Les startups africaines continueront d’avoir des ambitions d’expansion mondiale et des stratégies d’exécution dès leur création, et leur proposition unique testée et mise à l’échelle en Afrique sera un atout considérable pour leur accession au niveau mondial dans les années à venir.
L’afropreneuriat est fort. Les investisseurs africains en phase d’amorçage, les fondateurs devenus investisseurs et les afropreneurs disposant d’une expertise locale approfondie continueront à mener le peloton en matière de recherche d’accords, d’investissements d’amorçage et d’histoires de croissance. Future Africa, Launch Africa et d’autres gestionnaires de fonds émergents en sont de bons exemples, tandis que des plateformes telles que YC, TechStars Toronto, AFTS Alpha Expo offrent de bonnes opportunités d’investissement à un stade précoce. Cette prédiction s’accompagne également d’une remarque à l’intention des investisseurs et des partenaires de financement mondiaux : Ceux qui investissent dans des GPs africains et co-investissent avec des investisseurs technologiques locaux peuvent s’attendre à un retour important dans les pipelines de prospects de qualité, comme cela a été prouvé à plusieurs reprises en Inde. Ce pays, qui a traversé la phase dans laquelle l’Afrique se trouve actuellement, représente un exemple de cette tendance indicative !

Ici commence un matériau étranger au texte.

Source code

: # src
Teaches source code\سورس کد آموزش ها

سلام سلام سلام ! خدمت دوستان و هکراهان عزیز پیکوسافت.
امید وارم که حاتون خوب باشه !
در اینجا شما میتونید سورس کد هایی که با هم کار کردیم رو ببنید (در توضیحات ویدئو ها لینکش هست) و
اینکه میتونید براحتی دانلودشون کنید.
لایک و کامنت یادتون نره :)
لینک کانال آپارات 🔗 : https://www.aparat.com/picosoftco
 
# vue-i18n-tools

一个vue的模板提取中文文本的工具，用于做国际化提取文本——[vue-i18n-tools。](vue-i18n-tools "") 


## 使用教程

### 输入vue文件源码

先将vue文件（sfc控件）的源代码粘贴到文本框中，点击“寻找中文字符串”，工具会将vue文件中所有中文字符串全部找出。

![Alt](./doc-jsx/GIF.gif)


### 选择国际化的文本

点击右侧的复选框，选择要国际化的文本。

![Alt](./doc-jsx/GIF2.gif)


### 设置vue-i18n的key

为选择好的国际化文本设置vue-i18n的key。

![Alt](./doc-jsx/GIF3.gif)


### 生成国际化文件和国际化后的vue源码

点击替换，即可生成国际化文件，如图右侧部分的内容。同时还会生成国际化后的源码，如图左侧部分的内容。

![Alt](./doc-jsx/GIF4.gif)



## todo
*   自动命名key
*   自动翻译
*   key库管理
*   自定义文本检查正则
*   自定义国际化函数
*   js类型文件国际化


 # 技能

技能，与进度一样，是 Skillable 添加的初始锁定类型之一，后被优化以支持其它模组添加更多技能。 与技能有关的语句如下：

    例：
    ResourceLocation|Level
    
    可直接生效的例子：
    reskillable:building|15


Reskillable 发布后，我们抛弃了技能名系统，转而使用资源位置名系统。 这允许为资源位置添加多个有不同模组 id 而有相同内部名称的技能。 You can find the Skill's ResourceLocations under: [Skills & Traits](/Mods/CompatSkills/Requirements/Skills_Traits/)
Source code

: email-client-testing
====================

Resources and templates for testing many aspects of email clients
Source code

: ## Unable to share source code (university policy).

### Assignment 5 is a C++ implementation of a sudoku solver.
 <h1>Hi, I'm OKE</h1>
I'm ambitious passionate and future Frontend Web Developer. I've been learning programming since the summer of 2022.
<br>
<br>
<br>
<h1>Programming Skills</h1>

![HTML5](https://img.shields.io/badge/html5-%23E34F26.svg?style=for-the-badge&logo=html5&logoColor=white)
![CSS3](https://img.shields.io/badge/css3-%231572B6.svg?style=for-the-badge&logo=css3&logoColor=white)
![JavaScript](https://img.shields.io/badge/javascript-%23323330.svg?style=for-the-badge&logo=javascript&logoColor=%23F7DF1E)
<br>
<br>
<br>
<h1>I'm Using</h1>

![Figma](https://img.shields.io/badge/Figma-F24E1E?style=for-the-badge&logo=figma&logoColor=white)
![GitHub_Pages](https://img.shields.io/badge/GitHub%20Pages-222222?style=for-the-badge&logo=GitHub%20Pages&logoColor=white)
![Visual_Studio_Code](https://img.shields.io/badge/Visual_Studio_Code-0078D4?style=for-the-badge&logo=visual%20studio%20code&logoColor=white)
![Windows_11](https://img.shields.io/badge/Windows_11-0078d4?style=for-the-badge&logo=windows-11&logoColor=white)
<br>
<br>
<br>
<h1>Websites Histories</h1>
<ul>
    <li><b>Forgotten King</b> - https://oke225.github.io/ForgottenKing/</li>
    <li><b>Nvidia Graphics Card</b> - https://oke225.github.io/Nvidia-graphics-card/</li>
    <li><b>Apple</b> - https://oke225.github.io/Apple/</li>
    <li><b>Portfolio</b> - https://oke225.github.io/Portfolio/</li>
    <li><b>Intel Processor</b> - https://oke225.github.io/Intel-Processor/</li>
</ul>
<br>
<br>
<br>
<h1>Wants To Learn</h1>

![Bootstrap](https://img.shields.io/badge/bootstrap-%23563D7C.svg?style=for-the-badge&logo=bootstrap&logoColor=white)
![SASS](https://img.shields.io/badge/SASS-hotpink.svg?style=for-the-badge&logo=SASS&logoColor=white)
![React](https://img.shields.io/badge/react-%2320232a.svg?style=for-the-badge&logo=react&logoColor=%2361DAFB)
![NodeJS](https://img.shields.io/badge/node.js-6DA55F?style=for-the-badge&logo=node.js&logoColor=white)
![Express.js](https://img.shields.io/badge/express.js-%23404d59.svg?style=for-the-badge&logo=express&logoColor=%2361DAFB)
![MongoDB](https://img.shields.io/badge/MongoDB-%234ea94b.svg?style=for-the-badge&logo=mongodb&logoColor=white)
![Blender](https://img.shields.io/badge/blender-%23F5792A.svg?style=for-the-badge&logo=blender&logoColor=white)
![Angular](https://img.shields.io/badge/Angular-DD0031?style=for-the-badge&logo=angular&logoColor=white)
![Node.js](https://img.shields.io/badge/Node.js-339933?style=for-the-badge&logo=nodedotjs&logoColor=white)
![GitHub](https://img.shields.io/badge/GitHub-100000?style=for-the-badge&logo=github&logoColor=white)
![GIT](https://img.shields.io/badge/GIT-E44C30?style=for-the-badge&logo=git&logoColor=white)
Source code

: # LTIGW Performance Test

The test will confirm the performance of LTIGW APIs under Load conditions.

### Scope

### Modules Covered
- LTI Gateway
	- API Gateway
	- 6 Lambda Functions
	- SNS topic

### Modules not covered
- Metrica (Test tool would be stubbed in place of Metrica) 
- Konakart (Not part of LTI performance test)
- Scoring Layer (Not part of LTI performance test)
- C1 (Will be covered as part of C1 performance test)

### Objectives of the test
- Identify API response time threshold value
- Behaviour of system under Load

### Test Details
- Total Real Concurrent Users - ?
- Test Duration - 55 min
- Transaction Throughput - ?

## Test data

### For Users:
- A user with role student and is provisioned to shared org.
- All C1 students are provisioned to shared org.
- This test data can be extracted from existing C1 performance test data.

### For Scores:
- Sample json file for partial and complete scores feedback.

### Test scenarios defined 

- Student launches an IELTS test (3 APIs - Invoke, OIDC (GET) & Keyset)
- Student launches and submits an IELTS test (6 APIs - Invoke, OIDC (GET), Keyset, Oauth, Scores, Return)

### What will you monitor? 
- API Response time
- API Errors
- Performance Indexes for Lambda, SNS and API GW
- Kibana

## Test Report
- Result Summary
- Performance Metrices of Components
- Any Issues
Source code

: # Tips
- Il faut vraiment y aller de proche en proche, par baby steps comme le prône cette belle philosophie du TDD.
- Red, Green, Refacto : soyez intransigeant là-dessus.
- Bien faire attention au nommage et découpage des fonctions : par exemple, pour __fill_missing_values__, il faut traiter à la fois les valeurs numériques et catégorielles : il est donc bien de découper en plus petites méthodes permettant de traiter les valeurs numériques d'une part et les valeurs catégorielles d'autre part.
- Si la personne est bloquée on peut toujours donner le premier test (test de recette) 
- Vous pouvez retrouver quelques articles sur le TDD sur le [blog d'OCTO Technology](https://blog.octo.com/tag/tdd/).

L’avenir des crypto-monnaies est aussi en train de se définir en Afrique. Les monnaies numériques des banques centrales, les déploiements rendus possibles par la technologie blockchain et les taux croissants d’utilisation des crypto-monnaies s’accélèrent. Les jeunes tech-futuristes du ฿Trust Fund, financé par Jack Dorsey et Jay-Z, seront le fer de lance des principes opérationnels et de l’adoption des crypto-monnaies virtuelles sur le continent, et ce sera un espace à surveiller.
Sur un autre plan, le lancement commercial du système panafricain de paiement et de règlement (PAPSS) en janvier 2022 est monumental pour l’espace financier, commercial et de paiement du continent. Les startups et les entreprises technologiques qui s’adapteront, adopteront et tireront profit du PAPSS emprunteront le « Shinkansen » – le train à grande vitesse comme on l’appelle au Japon – pour atteindre le succès et la croissance transfrontalière !
Alors que le secteur a déjà récolté plus de 300 millions de dollars au cours des trois premières semaines de 2022, nous sommes impatients d’assister à une nouvelle année record d’investissements technologiques en Afrique – menée par les fintechs ! Comme nous le disons en swahili, « Kuwa tayari kwa mshangao mwingine wa Afrika », c’est-à-dire « préparez-vous à une autre surprise africaine ! ».